YOUR INSTRUCTIONS: The records below are to be reproduced word for word.
Top of DATA RECORDS
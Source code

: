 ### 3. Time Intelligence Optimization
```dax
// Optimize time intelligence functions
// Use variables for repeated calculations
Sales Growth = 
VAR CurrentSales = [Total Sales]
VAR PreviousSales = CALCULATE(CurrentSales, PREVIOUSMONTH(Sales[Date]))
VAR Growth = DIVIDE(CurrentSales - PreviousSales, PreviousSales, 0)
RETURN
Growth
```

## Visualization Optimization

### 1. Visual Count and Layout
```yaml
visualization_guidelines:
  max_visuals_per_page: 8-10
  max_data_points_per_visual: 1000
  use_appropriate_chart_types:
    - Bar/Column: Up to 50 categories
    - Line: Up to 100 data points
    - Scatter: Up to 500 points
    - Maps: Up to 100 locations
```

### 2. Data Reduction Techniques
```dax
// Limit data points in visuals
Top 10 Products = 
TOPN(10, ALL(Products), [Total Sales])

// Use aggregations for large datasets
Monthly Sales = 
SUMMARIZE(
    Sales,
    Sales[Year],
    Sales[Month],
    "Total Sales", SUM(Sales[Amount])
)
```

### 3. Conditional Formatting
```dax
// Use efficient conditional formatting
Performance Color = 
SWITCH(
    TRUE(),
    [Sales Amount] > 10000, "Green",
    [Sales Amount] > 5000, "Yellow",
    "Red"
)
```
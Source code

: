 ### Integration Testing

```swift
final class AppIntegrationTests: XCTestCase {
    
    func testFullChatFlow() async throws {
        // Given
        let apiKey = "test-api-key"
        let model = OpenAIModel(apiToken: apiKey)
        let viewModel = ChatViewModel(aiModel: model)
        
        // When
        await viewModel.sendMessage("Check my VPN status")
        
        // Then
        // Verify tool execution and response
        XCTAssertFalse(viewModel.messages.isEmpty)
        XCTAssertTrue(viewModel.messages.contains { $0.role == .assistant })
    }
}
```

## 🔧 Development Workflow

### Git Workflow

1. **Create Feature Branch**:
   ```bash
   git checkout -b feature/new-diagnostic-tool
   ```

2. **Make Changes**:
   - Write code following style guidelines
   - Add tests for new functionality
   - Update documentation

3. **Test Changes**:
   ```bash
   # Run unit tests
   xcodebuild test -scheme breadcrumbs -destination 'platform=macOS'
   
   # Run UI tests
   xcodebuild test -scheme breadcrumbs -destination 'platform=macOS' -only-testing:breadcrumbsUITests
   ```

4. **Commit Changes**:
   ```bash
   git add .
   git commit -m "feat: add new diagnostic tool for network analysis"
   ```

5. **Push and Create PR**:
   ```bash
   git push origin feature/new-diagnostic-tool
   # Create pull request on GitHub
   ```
Bottom of DATA RECORDS
EXERCISE SOLUTION:
Source code

: ### 3. Time Intelligence Optimization
```dax
// Optimize time intelligence functions
// Use variables for repeated calculations
Sales Growth = 
VAR CurrentSales = [Total Sales]
VAR PreviousSales = CALCULATE(CurrentSales, PREVIOUSMONTH(Sales[Date]))
VAR Growth = DIVIDE(CurrentSales - PreviousSales, PreviousSales, 0)
RETURN
Growth
```

## Visualization Optimization

### 1. Visual Count and Layout
```yaml
visualization_guidelines:
  max_visuals_per_page: 8-10
  max_data_points_per_visual: 1000
  use_appropriate_chart_types:
    - Bar/Column: Up to 50 categories
    - Line: Up to 100 data points
    - Scatter: Up to 500 points
    - Maps: Up to 100 locations
```

### 2. Data Reduction Techniques
```dax
// Limit data points in visuals
Top 10 Products = 
TOPN(10, ALL(Products), [Total Sales])

// Use aggregations for large datasets
Monthly Sales = 
SUMMARIZE(
    Sales,
    Sales[Year],
    Sales[Month],
    "Total Sales", SUM(Sales[Amount])
)
```

### 3. Conditional Formatting
```dax
// Use efficient conditional formatting
Performance Color = 
SWITCH(
    TRUE(),
    [Sales Amount] > 10000, "Green",
    [Sales Amount] > 5000, "Yellow",
    "Red"
)
```
Source code

: ### Integration Testing

```swift
final class AppIntegrationTests: XCTestCase {
    
    func testFullChatFlow() async throws {
        // Given
        let apiKey = "test-api-key"
        let model = OpenAIModel(apiToken: apiKey)
        let viewModel = ChatViewModel(aiModel: model)
        
        // When
        await viewModel.sendMessage("Check my VPN status")
        
        // Then
        // Verify tool execution and response
        XCTAssertFalse(viewModel.messages.isEmpty)
        XCTAssertTrue(viewModel.messages.contains { $0.role == .assistant })
    }
}
```

## 🔧 Development Workflow

### Git Workflow

1. **Create Feature Branch**:
   ```bash
   git checkout -b feature/new-diagnostic-tool
   ```

2. **Make Changes**:
   - Write code following style guidelines
   - Add tests for new functionality
   - Update documentation

3. **Test Changes**:
   ```bash
   # Run unit tests
   xcodebuild test -scheme breadcrumbs -destination 'platform=macOS'
   
   # Run UI tests
   xcodebuild test -scheme breadcrumbs -destination 'platform=macOS' -only-testing:breadcrumbsUITests
   ```

4. **Commit Changes**:
   ```bash
   git add .
   git commit -m "feat: add new diagnostic tool for network analysis"
   ```

5. **Push and Create PR**:
   ```bash
   git push origin feature/new-diagnostic-tool
   # Create pull request on GitHub
   ```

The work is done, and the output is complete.